Advektion in der Meteorologie[Bearbeiten]

In der Meteorologie wird der Begriff Advektion im Zusammenhang mit dem Heranführen von Luftmassen verwendet, d. h. mit der horizontalen Bewegung der Luft. Man spricht von einer Temperaturadvektion, einem horizontalen Spezialfall der Konvektion, wenn der Windvektor eine Komponente in Richtung des Temperaturgradienten hat. Das heißt, die herangeführte Luft hat eine andere Temperatur als die abgeführte. Weht der Wind hingegen senkrecht zum Temperaturgradienten und damit parallel zu den Isothermen, dann ist die Advektion Null. Grundsätzlich können die Eigenschaften eines Fluids durch Advektion, d.h. kontinuierlich mit der großräumigen Strömung, transportiert werden. Beispielsweise wird es bei Advektion von Warmluft überall im betrachteten Gebiet gleichmäßig wärmer.
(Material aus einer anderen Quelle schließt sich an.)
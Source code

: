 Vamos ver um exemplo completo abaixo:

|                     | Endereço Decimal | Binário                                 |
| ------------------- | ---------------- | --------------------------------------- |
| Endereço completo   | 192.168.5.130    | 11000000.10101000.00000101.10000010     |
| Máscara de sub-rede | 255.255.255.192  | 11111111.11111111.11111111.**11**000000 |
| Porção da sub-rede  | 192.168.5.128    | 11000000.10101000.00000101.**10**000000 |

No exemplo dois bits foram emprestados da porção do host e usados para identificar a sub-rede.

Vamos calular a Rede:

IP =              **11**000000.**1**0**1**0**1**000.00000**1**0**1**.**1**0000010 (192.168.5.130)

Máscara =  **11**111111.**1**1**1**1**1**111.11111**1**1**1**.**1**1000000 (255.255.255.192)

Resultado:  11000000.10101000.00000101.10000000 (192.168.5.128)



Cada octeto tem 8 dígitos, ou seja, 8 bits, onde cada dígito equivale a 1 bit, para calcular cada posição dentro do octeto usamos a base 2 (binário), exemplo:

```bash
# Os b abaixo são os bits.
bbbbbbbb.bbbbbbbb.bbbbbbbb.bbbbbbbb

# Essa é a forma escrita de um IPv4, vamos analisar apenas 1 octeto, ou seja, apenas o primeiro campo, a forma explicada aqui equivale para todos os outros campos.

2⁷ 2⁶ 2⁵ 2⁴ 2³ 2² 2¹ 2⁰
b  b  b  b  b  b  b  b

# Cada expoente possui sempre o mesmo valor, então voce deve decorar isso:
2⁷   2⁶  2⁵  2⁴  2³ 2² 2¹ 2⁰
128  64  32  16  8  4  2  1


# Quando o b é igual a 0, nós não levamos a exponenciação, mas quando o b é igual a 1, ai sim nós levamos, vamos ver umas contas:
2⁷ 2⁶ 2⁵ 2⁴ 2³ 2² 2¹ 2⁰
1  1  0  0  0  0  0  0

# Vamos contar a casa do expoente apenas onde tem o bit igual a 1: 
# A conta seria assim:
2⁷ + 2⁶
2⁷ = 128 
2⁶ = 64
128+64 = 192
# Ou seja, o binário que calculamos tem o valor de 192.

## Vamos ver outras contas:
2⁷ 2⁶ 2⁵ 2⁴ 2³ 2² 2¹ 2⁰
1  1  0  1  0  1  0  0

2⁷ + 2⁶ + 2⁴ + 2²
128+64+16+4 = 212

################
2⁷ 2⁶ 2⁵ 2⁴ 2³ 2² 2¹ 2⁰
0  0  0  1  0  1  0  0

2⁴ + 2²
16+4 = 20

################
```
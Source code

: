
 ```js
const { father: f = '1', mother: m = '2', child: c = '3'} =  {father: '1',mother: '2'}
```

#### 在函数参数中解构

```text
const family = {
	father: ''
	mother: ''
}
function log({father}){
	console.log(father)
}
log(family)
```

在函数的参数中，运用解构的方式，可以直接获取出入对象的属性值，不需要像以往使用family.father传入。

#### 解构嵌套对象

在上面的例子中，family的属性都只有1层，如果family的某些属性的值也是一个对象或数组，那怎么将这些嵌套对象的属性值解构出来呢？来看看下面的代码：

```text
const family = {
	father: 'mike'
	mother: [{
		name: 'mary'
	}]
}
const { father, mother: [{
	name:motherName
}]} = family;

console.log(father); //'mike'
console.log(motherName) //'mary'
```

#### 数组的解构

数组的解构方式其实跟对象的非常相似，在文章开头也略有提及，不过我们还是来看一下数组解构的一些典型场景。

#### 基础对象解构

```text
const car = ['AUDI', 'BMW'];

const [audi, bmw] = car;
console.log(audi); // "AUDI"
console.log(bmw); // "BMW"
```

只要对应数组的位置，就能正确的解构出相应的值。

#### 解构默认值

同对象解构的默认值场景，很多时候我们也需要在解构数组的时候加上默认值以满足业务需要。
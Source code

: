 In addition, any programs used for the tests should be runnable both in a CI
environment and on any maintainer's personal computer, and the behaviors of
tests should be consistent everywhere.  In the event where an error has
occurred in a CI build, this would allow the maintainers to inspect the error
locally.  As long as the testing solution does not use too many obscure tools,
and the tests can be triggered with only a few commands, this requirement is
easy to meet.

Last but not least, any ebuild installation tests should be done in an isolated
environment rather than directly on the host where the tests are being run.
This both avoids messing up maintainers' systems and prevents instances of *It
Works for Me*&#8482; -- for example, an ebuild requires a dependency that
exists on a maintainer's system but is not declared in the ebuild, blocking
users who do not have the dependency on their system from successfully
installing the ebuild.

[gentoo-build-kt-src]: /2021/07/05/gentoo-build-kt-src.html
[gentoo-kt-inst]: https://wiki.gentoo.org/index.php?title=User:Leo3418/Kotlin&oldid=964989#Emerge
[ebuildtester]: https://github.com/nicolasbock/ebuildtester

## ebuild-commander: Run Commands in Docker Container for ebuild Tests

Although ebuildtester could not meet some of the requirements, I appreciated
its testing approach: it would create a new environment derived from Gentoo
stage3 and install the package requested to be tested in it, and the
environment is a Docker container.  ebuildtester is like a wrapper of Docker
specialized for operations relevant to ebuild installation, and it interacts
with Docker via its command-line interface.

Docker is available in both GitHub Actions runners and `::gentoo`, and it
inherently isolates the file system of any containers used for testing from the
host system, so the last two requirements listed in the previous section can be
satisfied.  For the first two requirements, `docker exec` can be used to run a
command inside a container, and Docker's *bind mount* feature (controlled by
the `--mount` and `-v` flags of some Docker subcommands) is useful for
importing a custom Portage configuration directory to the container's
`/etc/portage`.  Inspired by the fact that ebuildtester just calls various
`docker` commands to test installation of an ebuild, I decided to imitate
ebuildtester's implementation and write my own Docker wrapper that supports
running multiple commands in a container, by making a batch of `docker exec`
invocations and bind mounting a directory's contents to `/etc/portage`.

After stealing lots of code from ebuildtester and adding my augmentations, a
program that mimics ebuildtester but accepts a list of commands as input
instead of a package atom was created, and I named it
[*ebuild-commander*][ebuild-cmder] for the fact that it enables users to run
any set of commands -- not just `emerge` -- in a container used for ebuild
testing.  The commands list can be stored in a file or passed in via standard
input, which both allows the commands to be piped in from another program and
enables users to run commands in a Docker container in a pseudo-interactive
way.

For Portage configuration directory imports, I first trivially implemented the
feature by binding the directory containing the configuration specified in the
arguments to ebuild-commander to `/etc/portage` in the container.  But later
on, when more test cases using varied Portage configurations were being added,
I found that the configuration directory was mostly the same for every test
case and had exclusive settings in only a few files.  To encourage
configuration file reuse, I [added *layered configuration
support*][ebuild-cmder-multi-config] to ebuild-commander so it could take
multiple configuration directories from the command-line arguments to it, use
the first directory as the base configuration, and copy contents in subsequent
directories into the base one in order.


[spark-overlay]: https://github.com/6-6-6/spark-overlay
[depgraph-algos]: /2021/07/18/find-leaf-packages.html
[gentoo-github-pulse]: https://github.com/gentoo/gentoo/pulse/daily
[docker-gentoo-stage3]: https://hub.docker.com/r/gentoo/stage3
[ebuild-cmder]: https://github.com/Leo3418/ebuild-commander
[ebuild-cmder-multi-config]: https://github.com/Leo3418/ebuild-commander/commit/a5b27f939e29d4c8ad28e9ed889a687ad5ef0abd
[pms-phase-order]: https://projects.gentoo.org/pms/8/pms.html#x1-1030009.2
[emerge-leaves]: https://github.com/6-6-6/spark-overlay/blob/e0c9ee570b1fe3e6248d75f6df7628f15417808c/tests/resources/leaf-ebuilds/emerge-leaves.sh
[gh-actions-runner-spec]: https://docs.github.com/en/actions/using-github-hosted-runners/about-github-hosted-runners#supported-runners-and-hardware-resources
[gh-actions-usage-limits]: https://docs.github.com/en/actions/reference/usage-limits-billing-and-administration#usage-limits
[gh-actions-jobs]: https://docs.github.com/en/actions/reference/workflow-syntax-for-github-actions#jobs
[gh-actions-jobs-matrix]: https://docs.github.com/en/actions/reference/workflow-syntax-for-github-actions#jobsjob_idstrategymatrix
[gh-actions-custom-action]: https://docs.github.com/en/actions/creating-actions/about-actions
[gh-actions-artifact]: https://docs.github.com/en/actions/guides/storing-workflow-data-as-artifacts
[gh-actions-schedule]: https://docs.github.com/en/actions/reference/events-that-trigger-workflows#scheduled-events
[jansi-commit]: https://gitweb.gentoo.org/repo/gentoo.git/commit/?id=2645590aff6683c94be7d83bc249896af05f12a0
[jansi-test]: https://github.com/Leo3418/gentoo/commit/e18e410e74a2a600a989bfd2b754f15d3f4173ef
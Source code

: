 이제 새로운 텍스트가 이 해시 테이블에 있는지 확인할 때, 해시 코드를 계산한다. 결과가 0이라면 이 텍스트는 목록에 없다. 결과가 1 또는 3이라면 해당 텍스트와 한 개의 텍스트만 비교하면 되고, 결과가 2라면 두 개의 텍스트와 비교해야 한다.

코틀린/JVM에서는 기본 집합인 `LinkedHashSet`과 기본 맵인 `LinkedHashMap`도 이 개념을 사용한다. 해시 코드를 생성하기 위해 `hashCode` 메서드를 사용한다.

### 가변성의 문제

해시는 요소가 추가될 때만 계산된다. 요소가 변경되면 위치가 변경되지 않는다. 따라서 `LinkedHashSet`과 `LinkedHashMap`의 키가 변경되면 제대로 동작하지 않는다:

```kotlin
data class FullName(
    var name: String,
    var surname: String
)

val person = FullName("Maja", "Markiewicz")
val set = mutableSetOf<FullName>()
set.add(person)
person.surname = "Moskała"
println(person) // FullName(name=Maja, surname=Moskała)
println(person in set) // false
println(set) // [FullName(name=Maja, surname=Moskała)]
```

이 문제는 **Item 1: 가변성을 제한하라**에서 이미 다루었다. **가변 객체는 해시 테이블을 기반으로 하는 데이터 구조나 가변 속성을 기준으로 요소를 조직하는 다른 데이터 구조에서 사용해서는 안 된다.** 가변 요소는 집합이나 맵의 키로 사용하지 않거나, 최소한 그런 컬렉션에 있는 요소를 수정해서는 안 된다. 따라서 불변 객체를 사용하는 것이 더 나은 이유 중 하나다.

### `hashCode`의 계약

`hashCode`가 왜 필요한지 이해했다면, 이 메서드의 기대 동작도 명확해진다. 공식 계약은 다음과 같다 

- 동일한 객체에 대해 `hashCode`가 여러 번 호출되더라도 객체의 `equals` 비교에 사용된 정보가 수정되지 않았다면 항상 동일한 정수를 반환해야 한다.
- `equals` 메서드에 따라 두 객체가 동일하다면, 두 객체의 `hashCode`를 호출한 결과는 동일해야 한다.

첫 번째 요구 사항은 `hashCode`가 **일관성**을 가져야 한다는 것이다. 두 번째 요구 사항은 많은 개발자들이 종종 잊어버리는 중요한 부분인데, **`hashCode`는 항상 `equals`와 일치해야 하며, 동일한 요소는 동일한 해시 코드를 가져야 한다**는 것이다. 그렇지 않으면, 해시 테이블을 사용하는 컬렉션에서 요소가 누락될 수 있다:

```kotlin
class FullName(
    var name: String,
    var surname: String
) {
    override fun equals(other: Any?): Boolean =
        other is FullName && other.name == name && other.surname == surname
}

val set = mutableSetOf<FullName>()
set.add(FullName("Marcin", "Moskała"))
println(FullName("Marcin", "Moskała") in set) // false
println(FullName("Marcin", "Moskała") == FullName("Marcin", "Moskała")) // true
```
Im Gegensatz dazu findet konvektiver Transport eher diskret, also gewissermaßen paketweise statt: Warmluftblasen steigen durch die kältere Umgebungsluft auf. Begründung: die Erdoberfläche verläuft näherungsweise horizontal und deswegen liegt die am Boden erwärmte, leichte Luft zunächst unter der kalten, schweren Luft.

Advektion in der Hydrologie[Bearbeiten]

In der Hydrologie bezeichnet man als Advektion den Transport eines im Wasser gelösten bzw. suspendierten Stoffes mit der Strömung des Wassers, also mit dessen mittlerer Geschwindigkeit und Richtung.